• **Records from a data source**:
======
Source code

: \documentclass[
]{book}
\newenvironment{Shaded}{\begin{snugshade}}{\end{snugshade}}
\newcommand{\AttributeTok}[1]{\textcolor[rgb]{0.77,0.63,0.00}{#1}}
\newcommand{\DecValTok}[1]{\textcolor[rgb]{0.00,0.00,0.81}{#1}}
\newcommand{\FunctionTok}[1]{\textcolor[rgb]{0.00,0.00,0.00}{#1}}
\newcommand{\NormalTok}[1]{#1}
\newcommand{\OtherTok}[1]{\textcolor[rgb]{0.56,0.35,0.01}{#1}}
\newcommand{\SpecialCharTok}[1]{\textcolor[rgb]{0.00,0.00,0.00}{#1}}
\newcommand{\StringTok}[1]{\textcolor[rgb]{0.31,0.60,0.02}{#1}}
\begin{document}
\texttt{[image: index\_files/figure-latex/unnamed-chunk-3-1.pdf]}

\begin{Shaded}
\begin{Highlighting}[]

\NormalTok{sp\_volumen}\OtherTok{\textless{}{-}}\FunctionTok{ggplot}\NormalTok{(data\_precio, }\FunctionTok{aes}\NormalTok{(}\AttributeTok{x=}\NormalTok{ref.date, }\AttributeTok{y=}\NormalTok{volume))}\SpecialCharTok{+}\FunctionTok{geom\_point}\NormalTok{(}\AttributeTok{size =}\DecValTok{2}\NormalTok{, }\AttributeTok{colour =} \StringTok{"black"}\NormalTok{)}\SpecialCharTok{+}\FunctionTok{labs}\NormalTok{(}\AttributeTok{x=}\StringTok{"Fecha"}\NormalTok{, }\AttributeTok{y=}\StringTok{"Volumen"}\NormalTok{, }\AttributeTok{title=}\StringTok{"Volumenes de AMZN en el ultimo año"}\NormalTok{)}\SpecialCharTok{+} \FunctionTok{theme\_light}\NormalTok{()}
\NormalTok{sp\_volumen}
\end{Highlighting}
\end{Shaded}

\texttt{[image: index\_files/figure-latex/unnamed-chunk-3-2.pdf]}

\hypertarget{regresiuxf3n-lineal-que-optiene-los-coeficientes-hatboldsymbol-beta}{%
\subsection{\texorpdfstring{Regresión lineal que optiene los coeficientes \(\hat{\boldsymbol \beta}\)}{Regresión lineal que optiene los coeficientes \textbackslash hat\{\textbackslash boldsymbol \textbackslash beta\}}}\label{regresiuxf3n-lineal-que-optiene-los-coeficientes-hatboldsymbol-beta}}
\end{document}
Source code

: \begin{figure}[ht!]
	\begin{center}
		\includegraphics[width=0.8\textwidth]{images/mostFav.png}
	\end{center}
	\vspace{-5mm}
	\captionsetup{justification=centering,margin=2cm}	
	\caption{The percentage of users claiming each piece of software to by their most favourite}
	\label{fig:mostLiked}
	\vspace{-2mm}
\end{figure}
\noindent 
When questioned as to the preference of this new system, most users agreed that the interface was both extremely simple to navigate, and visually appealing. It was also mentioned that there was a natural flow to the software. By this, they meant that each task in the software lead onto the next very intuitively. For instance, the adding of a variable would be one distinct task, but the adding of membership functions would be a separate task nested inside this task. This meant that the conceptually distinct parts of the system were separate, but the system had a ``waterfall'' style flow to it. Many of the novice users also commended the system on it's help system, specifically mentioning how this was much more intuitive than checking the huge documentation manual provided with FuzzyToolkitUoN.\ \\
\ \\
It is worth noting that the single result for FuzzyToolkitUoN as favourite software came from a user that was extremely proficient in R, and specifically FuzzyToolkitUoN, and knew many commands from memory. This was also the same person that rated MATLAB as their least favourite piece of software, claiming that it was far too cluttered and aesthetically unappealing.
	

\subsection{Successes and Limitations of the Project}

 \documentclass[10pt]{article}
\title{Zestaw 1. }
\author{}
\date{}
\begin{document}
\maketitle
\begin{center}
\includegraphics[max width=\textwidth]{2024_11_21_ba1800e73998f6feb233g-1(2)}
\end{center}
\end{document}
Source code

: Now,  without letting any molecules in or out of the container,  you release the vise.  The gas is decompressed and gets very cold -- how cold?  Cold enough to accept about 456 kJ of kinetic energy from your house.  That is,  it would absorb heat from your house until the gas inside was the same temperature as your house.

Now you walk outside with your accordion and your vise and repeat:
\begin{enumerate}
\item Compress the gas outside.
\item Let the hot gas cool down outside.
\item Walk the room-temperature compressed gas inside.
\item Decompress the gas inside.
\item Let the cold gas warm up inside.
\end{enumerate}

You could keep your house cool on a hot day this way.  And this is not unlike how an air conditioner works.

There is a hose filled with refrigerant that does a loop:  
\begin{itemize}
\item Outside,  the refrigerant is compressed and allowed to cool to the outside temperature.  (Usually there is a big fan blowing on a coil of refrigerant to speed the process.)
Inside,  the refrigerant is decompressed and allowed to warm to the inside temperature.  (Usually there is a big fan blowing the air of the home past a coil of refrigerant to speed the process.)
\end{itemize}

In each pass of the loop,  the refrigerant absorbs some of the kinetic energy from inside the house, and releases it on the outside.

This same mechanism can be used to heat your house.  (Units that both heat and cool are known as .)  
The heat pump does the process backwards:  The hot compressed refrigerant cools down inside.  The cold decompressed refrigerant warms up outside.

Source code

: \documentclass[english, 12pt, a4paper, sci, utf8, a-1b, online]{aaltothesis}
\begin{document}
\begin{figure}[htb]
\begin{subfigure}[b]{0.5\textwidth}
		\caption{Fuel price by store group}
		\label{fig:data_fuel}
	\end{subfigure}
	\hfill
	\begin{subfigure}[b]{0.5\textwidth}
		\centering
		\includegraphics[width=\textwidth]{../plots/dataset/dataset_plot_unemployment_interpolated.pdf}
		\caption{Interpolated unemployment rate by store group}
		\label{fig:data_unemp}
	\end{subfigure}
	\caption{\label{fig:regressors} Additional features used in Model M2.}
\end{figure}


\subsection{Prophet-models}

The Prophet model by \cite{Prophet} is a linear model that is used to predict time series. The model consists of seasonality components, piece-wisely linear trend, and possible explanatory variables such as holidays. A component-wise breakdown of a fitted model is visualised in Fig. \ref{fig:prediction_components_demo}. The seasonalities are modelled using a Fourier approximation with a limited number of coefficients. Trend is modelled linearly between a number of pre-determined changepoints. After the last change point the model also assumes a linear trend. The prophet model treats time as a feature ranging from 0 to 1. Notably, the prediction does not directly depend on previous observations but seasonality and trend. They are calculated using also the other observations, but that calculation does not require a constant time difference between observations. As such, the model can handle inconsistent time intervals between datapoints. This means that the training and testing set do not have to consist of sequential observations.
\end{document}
======
Each line above that contains the word "kinetic" should be copied.

• **ANSWER TO THIS PROBLEM**:
: Now,  without letting any molecules in or out of the container,  you release the vise.  The gas is decompressed and gets very cold -- how cold?  Cold enough to accept about 456 kJ of kinetic energy from your house.  That is,  it would absorb heat from your house until the gas inside was the same temperature as your house.
In each pass of the loop,  the refrigerant absorbs some of the kinetic energy from inside the house, and releases it on the outside.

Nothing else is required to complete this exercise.